**ABOUT THIS TASK**
Copy out each entry below verbatim, skipping the images.

[Dataset entries]
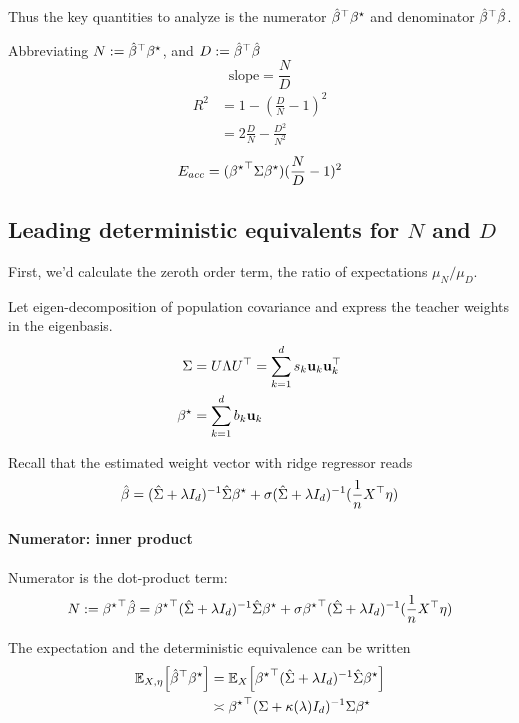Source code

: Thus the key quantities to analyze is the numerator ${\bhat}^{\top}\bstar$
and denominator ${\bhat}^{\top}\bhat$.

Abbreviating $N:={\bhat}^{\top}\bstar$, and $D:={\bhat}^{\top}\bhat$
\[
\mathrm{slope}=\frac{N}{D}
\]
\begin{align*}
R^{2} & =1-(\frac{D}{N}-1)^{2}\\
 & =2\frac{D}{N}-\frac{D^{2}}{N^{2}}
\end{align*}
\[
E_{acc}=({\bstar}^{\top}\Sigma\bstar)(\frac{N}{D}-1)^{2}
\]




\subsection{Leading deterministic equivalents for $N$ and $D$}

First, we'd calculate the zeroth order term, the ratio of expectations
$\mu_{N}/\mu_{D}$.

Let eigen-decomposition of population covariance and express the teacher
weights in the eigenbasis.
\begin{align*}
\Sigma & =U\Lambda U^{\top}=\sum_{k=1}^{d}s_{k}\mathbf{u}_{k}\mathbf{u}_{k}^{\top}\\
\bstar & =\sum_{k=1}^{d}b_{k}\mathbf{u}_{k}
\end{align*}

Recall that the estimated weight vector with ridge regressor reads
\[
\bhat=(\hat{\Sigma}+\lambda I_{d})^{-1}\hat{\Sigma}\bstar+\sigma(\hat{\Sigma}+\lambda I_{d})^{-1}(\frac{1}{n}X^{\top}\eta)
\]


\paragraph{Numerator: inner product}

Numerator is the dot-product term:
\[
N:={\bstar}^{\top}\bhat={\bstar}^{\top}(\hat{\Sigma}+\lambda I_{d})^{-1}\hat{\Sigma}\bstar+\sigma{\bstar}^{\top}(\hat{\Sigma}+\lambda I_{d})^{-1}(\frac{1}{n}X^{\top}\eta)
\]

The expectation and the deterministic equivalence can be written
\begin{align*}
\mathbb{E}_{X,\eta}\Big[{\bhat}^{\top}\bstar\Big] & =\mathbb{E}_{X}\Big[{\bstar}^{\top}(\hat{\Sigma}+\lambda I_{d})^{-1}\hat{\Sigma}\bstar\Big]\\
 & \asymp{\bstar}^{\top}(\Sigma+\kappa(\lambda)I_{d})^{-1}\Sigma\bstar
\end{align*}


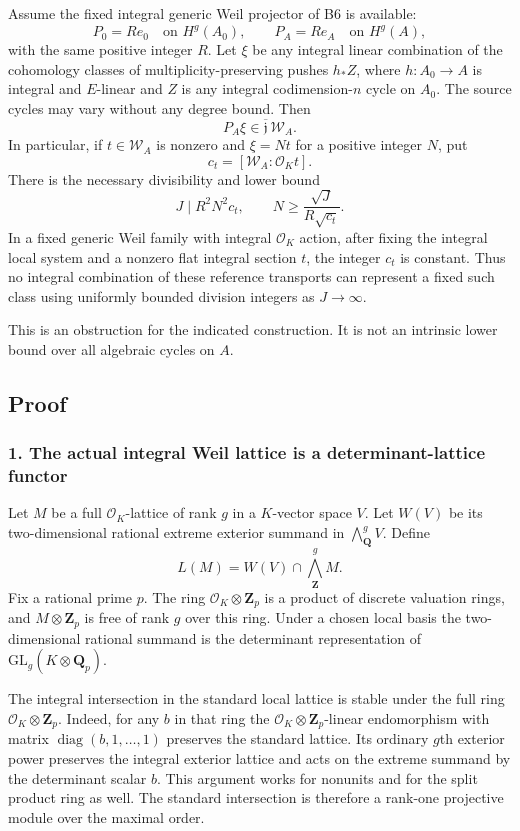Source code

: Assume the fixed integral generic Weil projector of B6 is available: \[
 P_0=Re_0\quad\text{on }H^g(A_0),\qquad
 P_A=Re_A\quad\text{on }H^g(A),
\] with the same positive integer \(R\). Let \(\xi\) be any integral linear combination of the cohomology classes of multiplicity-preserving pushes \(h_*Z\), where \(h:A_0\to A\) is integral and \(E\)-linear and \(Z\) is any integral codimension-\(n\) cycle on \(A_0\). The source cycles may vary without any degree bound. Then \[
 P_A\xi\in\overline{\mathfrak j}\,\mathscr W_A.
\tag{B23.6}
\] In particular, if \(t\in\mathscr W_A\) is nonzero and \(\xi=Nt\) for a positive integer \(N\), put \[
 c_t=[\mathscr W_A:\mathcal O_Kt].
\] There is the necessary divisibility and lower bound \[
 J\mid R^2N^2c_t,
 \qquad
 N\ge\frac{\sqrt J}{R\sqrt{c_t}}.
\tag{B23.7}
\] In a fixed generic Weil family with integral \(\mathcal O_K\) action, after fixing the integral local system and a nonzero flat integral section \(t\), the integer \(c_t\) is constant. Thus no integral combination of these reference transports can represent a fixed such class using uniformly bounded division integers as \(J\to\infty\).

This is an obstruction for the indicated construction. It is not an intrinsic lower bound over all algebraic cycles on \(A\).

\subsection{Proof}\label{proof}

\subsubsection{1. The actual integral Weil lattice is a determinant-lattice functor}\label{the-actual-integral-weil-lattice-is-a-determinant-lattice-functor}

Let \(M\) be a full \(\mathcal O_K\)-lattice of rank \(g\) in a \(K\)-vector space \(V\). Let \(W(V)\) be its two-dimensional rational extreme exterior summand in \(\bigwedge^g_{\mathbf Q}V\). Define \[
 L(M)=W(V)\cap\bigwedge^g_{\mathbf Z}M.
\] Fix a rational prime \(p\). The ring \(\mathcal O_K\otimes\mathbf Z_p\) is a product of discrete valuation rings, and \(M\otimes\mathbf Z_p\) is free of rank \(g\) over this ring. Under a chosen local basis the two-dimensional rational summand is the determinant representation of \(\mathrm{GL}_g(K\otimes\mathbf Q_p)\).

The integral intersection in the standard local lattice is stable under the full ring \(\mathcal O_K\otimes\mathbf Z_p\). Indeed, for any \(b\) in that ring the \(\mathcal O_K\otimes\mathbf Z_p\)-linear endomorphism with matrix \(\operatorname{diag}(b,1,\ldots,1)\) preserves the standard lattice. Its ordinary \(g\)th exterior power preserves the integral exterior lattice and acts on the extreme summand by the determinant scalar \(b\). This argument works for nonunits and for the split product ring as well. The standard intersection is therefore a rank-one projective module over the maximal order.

**SOLUTION BELOW**
Source code

: Thus the key quantities to analyze is the numerator ${\bhat}^{\top}\bstar$
and denominator ${\bhat}^{\top}\bhat$.

Abbreviating $N:={\bhat}^{\top}\bstar$, and $D:={\bhat}^{\top}\bhat$
\[
\mathrm{slope}=\frac{N}{D}
\]
\begin{align*}
R^{2} & =1-(\frac{D}{N}-1)^{2}\\
 & =2\frac{D}{N}-\frac{D^{2}}{N^{2}}
\end{align*}
\[
E_{acc}=({\bstar}^{\top}\Sigma\bstar)(\frac{N}{D}-1)^{2}
\]




\subsection{Leading deterministic equivalents for $N$ and $D$}

First, we'd calculate the zeroth order term, the ratio of expectations
$\mu_{N}/\mu_{D}$.

Let eigen-decomposition of population covariance and express the teacher
weights in the eigenbasis.
\begin{align*}
\Sigma & =U\Lambda U^{\top}=\sum_{k=1}^{d}s_{k}\mathbf{u}_{k}\mathbf{u}_{k}^{\top}\\
\bstar & =\sum_{k=1}^{d}b_{k}\mathbf{u}_{k}
\end{align*}

Recall that the estimated weight vector with ridge regressor reads
\[
\bhat=(\hat{\Sigma}+\lambda I_{d})^{-1}\hat{\Sigma}\bstar+\sigma(\hat{\Sigma}+\lambda I_{d})^{-1}(\frac{1}{n}X^{\top}\eta)
\]


\paragraph{Numerator: inner product}

Numerator is the dot-product term:
\[
N:={\bstar}^{\top}\bhat={\bstar}^{\top}(\hat{\Sigma}+\lambda I_{d})^{-1}\hat{\Sigma}\bstar+\sigma{\bstar}^{\top}(\hat{\Sigma}+\lambda I_{d})^{-1}(\frac{1}{n}X^{\top}\eta)
\]

The expectation and the deterministic equivalence can be written
\begin{align*}
\mathbb{E}_{X,\eta}\Big[{\bhat}^{\top}\bstar\Big] & =\mathbb{E}_{X}\Big[{\bstar}^{\top}(\hat{\Sigma}+\lambda I_{d})^{-1}\hat{\Sigma}\bstar\Big]\\
 & \asymp{\bstar}^{\top}(\Sigma+\kappa(\lambda)I_{d})^{-1}\Sigma\bstar
\end{align*}


Source code

: Assume the fixed integral generic Weil projector of B6 is available: \[
 P_0=Re_0\quad\text{on }H^g(A_0),\qquad
 P_A=Re_A\quad\text{on }H^g(A),
\] with the same positive integer \(R\). Let \(\xi\) be any integral linear combination of the cohomology classes of multiplicity-preserving pushes \(h_*Z\), where \(h:A_0\to A\) is integral and \(E\)-linear and \(Z\) is any integral codimension-\(n\) cycle on \(A_0\). The source cycles may vary without any degree bound. Then \[
 P_A\xi\in\overline{\mathfrak j}\,\mathscr W_A.
\tag{B23.6}
\] In particular, if \(t\in\mathscr W_A\) is nonzero and \(\xi=Nt\) for a positive integer \(N\), put \[
 c_t=[\mathscr W_A:\mathcal O_Kt].
\] There is the necessary divisibility and lower bound \[
 J\mid R^2N^2c_t,
 \qquad
 N\ge\frac{\sqrt J}{R\sqrt{c_t}}.
\tag{B23.7}
\] In a fixed generic Weil family with integral \(\mathcal O_K\) action, after fixing the integral local system and a nonzero flat integral section \(t\), the integer \(c_t\) is constant. Thus no integral combination of these reference transports can represent a fixed such class using uniformly bounded division integers as \(J\to\infty\).

This is an obstruction for the indicated construction. It is not an intrinsic lower bound over all algebraic cycles on \(A\).

\subsection{Proof}\label{proof}

\subsubsection{1. The actual integral Weil lattice is a determinant-lattice functor}\label{the-actual-integral-weil-lattice-is-a-determinant-lattice-functor}

Let \(M\) be a full \(\mathcal O_K\)-lattice of rank \(g\) in a \(K\)-vector space \(V\). Let \(W(V)\) be its two-dimensional rational extreme exterior summand in \(\bigwedge^g_{\mathbf Q}V\). Define \[
 L(M)=W(V)\cap\bigwedge^g_{\mathbf Z}M.
\] Fix a rational prime \(p\). The ring \(\mathcal O_K\otimes\mathbf Z_p\) is a product of discrete valuation rings, and \(M\otimes\mathbf Z_p\) is free of rank \(g\) over this ring. Under a chosen local basis the two-dimensional rational summand is the determinant representation of \(\mathrm{GL}_g(K\otimes\mathbf Q_p)\).

The integral intersection in the standard local lattice is stable under the full ring \(\mathcal O_K\otimes\mathbf Z_p\). Indeed, for any \(b\) in that ring the \(\mathcal O_K\otimes\mathbf Z_p\)-linear endomorphism with matrix \(\operatorname{diag}(b,1,\ldots,1)\) preserves the standard lattice. Its ordinary \(g\)th exterior power preserves the integral exterior lattice and acts on the extreme summand by the determinant scalar \(b\). This argument works for nonunits and for the split product ring as well. The standard intersection is therefore a rank-one projective module over the maximal order.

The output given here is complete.